The state rule does not necessarily define a "prevailing professional norm” within the Supreme Court's use of the term. Strickland [v. Washington], 466 U.S. [668] at 688, 104 S.Ct. [2052] at 2065, [80 L.Ed.2d 674 (1984) ] (referring to prevailing norms in terms of American Bar Association standards). Otherwise, the content of a fundamentally fair trial would vary from state to state.

. A member of the federal judiciary recently stated:

We live in a Nation in which liberty is cherished second only to life itself. Society commits no greater wrong than to convict and confine (or execute) one who may be innocent of the crimes with which he or she has been charged. No greater responsibility is reposed in the federal judiciary than the review of convictions based upon alleged constitutional violations.

Landano v. Rafferty, 126 F.R.D. 627, 629 (D.N.J. 1989).

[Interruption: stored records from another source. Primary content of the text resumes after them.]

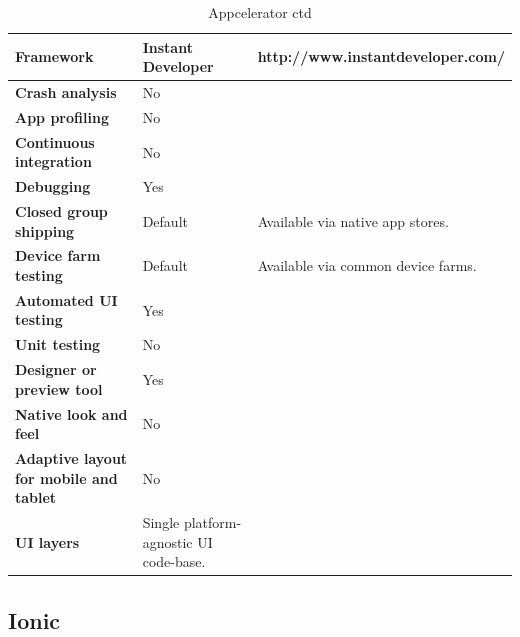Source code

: \documentclass[english,master,public,dept460,male,cpdeclaration,oneside]{diploma}
\begin{document}
\begin{table}[!h]
	\centering
	\caption{Appcelerator ctd}
	\begin{tabular}{p{} | p{} | p{}}
		\toprule		
		\textbf{Framework} & \textbf{Instant Developer} & http://www.instantdeveloper.com/ \\
		\midrule
		\textbf{Crash analysis} & No & \\			
		\midrule
		\textbf{App profiling} & No & \\			
		\midrule
		\textbf{Continuous integration} & No & \\			
		\midrule
		\textbf{Debugging} & Yes & \\			
		\midrule
		\textbf{Closed group shipping} & Default & Available via native app stores. \\			
		\midrule
		\textbf{Device farm testing} & Default & Available via common device farms. \\			
		\midrule
		\textbf{Automated UI testing} & Yes & \\			
		\midrule
		\textbf{Unit testing} & No & \\			
		\midrule
		\textbf{Designer or preview tool} & Yes & \\			
		\midrule
		\textbf{Native look and feel} & No & \\			
		\midrule
		\textbf{Adaptive layout for mobile and tablet} & No & \\			
		\midrule		
		\textbf{UI layers} & Single platform-agnostic UI code-base. &  \\			
		\midrule
	\end{tabular}
\end{table}

\clearpage
\subsection{Ionic}
\end{document}
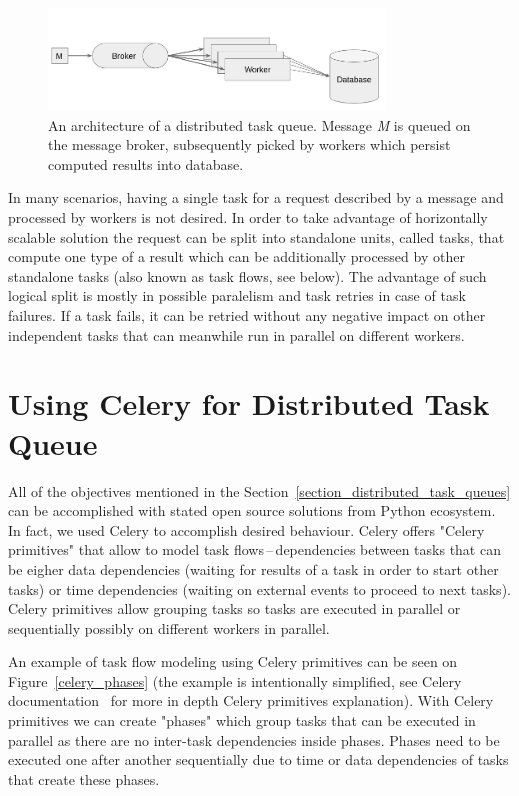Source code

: \documentclass[a4paper]{llncs}
\begin{document}
\begin{figure}
  \centering
  \includegraphics[width=0.8\textwidth]{fig/architecture.png}
  \caption{An architecture of a distributed task queue. Message \emph{M} is queued on the message broker, subsequently picked by workers which persist computed results into database.}
  \label{architecture}
\end{figure}

In many scenarios, having a single task for a request described by a message and processed by workers is not desired. In order to take advantage of horizontally scalable solution the request can be split into standalone units, called tasks, that compute one type of a result which can be additionally processed by other standalone tasks (also known as task flows, see below). The advantage of such logical split is mostly in possible paralelism and task retries in case of task failures. If a task fails, it can be retried without any negative impact on other independent tasks that can meanwhile run in parallel on different workers.

\section{Using Celery for Distributed Task Queue}

All of the objectives mentioned in the Section~\ref{section_distributed_task_queues} can be accomplished with stated open source solutions from Python ecosystem. In fact, we used Celery to accomplish desired behaviour. Celery offers "Celery primitives" that allow to model task flows\,--\,dependencies between tasks that can be eigher data dependencies (waiting for results of a task in order to start other tasks) or time dependencies (waiting on external events to proceed to next tasks). Celery primitives allow grouping tasks so tasks are executed in parallel or sequentially possibly on different workers in parallel.

An example of task flow modeling using Celery primitives can be seen on Figure~\ref{celery_phases} (the example is intentionally simplified, see Celery documentation~\cite{ref_celery_docs} for more in depth Celery primitives explanation). With Celery primitives we can create "phases" which group tasks that can be executed in parallel as there are no inter-task dependencies inside phases. Phases need to be executed one after another sequentially due to time or data dependencies of tasks that create these phases.
\end{document}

I only perceive our accommodation to those of the federal system when and to the extent that the state judiciary system not only recognizes its responsibility under the federal constitution, but even more so as a third branch of Wyoming government to assure equal protection and due process under this state's constitution as well.






Lead Opinion

THOMAS, Justice.

ORDER GRANTING MOTION FOR LEAVE TO PROCEED IN FORMA PAUPERIS, ORDER DENYING MOTION FOR APPOINTMENT OF COUNSEL AND ORDER DENYING PETITION FOR WRIT OF CERTIO-RARI, AND/OR PETITION FOR WRIT OF HABEAS CORPUS

The above captioned matter coming before the court upon the Motion for Leave to Proceed in Forma Pauperis, Motion for Appointment of Counsel and Petition for Writ of Certiorari, and/or Petition for Writ of Habeas Corpus filed by the Petitioner, Donald G. Sword, and the court having examined the file, having reviewed the matter and being fully advised in the premises finds that Petitioner, Donald G. Sword, qualifies as an indigent person and is entitled to proceed in this case in forma pau-peris; and that the court having found insufficient grounds to grant relief, it is therefore

ORDERED that the Petitioner, Donald G. Sword, be, and he is hereby, granted leave to proceed in forma pauperis without being required to pay filing fees or costs; and, it is further

ORDERED that the Motion for Appointment of Counsel and the Petition for Writ of Certiorari, and/or Petition for Writ of Habeas Corpus be, and they are hereby, denied.

URBIGKIT, J., dissents and files an opinion.